ACA chief Paul Marsh said cricket could suffer long-term pains from the short-term gains provided from cash-driven One-day tournaments.
''There is no doubt the major motivating factor for Cricket Australia agreeing to this series is financial,'' Marsh told Herald Sun.
''The majority of the public aren't excited by these types of tournaments and if Cricket Australia continues to agree to them when there is a good financial outcome offered up, we question what effect this will have on the long-term value of the product of cricket.
''Whilst the ACA supports growing the game's finances, there has to be a balance between the short and long term needs of the game,'' he said.

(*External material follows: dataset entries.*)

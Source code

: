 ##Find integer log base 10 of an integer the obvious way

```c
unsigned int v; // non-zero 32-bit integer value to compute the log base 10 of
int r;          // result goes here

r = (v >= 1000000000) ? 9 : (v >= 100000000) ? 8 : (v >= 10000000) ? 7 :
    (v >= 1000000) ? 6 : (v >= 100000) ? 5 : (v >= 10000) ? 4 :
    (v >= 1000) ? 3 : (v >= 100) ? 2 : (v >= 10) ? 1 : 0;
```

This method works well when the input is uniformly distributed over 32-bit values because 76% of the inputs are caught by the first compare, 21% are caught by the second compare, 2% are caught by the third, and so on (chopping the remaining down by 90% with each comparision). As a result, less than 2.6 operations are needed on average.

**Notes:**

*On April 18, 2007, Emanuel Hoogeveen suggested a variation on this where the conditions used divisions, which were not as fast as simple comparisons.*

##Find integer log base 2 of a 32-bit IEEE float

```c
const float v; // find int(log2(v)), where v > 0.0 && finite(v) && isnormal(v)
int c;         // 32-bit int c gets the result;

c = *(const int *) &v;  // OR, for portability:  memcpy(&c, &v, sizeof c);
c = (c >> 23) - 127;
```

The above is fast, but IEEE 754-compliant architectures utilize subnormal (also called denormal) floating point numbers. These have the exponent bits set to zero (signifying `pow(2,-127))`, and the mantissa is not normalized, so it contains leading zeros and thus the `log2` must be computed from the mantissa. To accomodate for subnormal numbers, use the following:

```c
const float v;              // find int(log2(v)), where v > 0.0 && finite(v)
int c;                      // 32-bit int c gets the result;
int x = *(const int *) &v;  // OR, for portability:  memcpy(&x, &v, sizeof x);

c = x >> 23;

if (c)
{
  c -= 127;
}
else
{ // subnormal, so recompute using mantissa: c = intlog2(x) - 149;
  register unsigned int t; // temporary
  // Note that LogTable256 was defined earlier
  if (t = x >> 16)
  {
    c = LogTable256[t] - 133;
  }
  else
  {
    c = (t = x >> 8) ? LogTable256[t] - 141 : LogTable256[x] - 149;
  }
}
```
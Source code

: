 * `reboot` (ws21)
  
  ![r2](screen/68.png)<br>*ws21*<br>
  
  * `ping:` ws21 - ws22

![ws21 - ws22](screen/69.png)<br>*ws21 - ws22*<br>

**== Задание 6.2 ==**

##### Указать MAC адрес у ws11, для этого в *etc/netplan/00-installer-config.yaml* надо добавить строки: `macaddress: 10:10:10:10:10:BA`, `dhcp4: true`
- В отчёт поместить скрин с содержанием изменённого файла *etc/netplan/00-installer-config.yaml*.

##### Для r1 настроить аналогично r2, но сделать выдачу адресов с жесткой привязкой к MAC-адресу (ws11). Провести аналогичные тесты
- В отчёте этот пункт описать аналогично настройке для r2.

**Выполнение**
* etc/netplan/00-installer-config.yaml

Marsh insisted player workload remained an issue and said increasing numbers of One-day matches could lead to burnout. He said the success of the Australian team was being placed in jeopardy because of scheduling.
''Our major concerns with series like this one are their lack of context and the ever-increasing workload burden placed on players.
''I'm sure we'd all hate to see Australia lose the Ashes or World Cup because of unnecessary player injuries caused by excessive workload,'' he said.
Cricket Australia has been promised 1.3 million dollar for each of two pool matches against India in the DLF Cup series that begins tomorrow in Malaysia.
Australia's booty from the Champions Trophy warm-up tournament, also involving the West Indies, could reach 3.9 million dollar if it plays in the final against India, the newpaper said.
It said about a quarter of Australia's windfall will flow back to the players and the rest will be ploughed into CA coffers.
Cricket Australia chief executive James Sutherland, however, had defended the integrity of the series saying that the tournament was a significant step on the road to the Champions Trophy and the Ashes.
The cash incentives are on offer after broadcaster Zee TV paid a hefty price to telecast the event and a rich deal was struck with real estate company DLF, the tournament sponsor.